━━ Data provided ━━

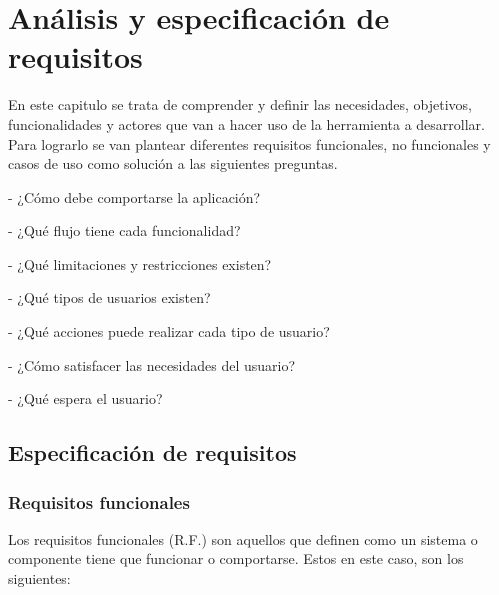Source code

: \chapter{Análisis y especificación de requisitos}

En este capitulo se trata de comprender y definir las necesidades, objetivos, funcionalidades y actores que van a hacer uso de la herramienta a desarrollar. Para lograrlo se van plantear diferentes requisitos funcionales, no funcionales y casos de uso como solución a las siguientes preguntas.

- ¿Cómo debe comportarse la aplicación?

- ¿Qué flujo tiene cada funcionalidad?

- ¿Qué limitaciones y restricciones existen?

- ¿Qué tipos de usuarios existen?

- ¿Qué acciones puede realizar cada tipo de usuario?

- ¿Cómo satisfacer las necesidades del 
usuario?

- ¿Qué espera el usuario?




\section{Especificación de requisitos}

\subsection{Requisitos funcionales}

Los requisitos funcionales (R.F.) son aquellos que definen como un sistema o componente tiene que funcionar o comportarse. Estos en este caso,
son los siguientes:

━━━

* **Activity**
Copy the data above line for line, skipping every picture.

* **Response area**
Source code

: \chapter{Análisis y especificación de requisitos}

En este capitulo se trata de comprender y definir las necesidades, objetivos, funcionalidades y actores que van a hacer uso de la herramienta a desarrollar. Para lograrlo se van plantear diferentes requisitos funcionales, no funcionales y casos de uso como solución a las siguientes preguntas.

- ¿Cómo debe comportarse la aplicación?

- ¿Qué flujo tiene cada funcionalidad?

- ¿Qué limitaciones y restricciones existen?

- ¿Qué tipos de usuarios existen?

- ¿Qué acciones puede realizar cada tipo de usuario?

- ¿Cómo satisfacer las necesidades del 
usuario?

- ¿Qué espera el usuario?




\section{Especificación de requisitos}

\subsection{Requisitos funcionales}

Los requisitos funcionales (R.F.) son aquellos que definen como un sistema o componente tiene que funcionar o comportarse. Estos en este caso,
son los siguientes:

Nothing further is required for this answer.